Items from a data source
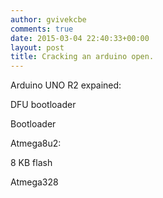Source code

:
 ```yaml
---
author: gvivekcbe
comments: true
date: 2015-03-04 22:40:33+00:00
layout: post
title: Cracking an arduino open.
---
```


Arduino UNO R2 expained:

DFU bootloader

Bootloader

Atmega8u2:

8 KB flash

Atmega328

---

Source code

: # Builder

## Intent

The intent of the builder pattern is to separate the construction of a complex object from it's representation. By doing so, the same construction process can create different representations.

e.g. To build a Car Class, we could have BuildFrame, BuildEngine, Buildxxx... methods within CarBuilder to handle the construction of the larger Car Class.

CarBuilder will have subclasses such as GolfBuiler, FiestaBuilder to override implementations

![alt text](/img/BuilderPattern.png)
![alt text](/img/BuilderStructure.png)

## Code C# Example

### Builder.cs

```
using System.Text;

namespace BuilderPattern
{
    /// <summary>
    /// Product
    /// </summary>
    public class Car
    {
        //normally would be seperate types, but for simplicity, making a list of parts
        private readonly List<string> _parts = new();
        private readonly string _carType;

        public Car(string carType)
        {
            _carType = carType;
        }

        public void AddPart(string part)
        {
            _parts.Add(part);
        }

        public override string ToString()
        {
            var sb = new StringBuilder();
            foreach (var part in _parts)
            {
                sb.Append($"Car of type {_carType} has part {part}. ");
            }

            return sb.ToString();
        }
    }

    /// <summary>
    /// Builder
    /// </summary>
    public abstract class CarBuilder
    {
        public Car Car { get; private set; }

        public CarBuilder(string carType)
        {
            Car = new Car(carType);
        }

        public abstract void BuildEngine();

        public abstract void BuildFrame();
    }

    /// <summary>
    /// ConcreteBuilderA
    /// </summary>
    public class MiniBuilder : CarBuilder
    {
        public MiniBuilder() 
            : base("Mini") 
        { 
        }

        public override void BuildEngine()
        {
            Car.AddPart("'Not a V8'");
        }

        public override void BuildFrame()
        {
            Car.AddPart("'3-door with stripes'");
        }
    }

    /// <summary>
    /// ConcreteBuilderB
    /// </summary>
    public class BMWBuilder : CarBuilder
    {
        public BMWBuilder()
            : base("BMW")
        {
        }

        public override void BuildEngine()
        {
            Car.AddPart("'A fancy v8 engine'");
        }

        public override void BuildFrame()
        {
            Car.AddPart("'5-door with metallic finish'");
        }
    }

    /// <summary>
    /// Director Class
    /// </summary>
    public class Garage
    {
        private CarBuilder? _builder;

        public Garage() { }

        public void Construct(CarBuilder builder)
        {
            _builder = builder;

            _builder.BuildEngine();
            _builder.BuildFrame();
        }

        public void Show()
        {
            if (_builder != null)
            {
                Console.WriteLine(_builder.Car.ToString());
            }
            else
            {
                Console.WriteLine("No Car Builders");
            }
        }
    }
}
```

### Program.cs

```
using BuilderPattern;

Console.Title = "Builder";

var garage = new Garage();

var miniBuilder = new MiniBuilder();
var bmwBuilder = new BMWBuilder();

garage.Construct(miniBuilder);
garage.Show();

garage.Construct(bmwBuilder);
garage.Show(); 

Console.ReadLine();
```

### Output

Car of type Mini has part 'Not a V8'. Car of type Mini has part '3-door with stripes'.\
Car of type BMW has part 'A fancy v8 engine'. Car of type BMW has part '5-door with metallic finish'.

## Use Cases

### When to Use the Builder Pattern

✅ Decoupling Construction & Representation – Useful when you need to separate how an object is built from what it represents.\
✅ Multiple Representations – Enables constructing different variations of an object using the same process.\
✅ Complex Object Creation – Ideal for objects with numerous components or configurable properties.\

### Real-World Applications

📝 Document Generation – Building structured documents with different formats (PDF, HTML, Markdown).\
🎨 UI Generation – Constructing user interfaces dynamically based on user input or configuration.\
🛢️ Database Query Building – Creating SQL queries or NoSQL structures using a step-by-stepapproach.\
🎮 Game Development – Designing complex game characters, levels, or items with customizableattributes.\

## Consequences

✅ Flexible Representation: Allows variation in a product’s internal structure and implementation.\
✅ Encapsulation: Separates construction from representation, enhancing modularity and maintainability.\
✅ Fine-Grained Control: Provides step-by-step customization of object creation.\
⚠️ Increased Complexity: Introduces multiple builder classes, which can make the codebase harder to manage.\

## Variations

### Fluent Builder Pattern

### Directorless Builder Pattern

---

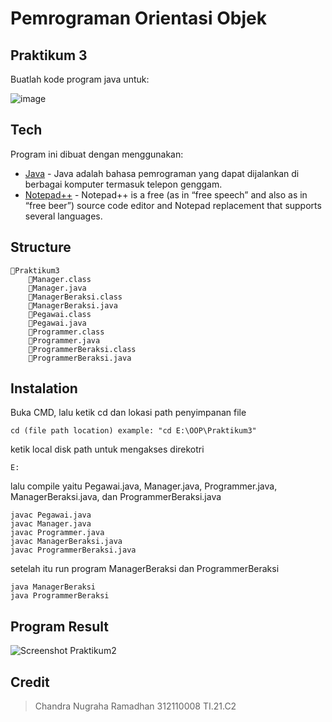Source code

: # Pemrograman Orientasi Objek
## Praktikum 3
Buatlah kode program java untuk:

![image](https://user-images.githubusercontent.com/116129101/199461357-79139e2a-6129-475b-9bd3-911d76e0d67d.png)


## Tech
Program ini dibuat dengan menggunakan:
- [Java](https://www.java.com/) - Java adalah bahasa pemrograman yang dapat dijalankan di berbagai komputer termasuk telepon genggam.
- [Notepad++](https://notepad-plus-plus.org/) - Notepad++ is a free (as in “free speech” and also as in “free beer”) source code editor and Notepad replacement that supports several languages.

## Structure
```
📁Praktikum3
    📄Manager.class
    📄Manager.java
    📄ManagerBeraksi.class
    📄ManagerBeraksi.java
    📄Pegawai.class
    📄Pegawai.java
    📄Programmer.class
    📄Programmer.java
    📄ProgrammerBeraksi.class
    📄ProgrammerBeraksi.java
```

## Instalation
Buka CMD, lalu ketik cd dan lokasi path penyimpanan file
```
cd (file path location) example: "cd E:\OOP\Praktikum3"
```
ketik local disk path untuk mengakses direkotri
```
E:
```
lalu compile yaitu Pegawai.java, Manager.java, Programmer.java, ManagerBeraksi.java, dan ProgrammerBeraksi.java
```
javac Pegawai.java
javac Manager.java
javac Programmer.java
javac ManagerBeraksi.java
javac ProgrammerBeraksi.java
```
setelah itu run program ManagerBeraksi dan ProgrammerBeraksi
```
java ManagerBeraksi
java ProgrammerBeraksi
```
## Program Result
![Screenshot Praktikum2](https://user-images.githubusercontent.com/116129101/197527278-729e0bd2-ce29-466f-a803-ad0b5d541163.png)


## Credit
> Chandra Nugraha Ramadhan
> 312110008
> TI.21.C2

DIRECTIONS
Search the entries for the word "ManagerBeraksi", then gather every line that has it.

SOLUTION FOR THIS PROBLEM
    📄ManagerBeraksi.class
    📄ManagerBeraksi.java
lalu compile yaitu Pegawai.java, Manager.java, Programmer.java, ManagerBeraksi.java, dan ProgrammerBeraksi.java
javac ManagerBeraksi.java
setelah itu run program ManagerBeraksi dan ProgrammerBeraksi
java ManagerBeraksi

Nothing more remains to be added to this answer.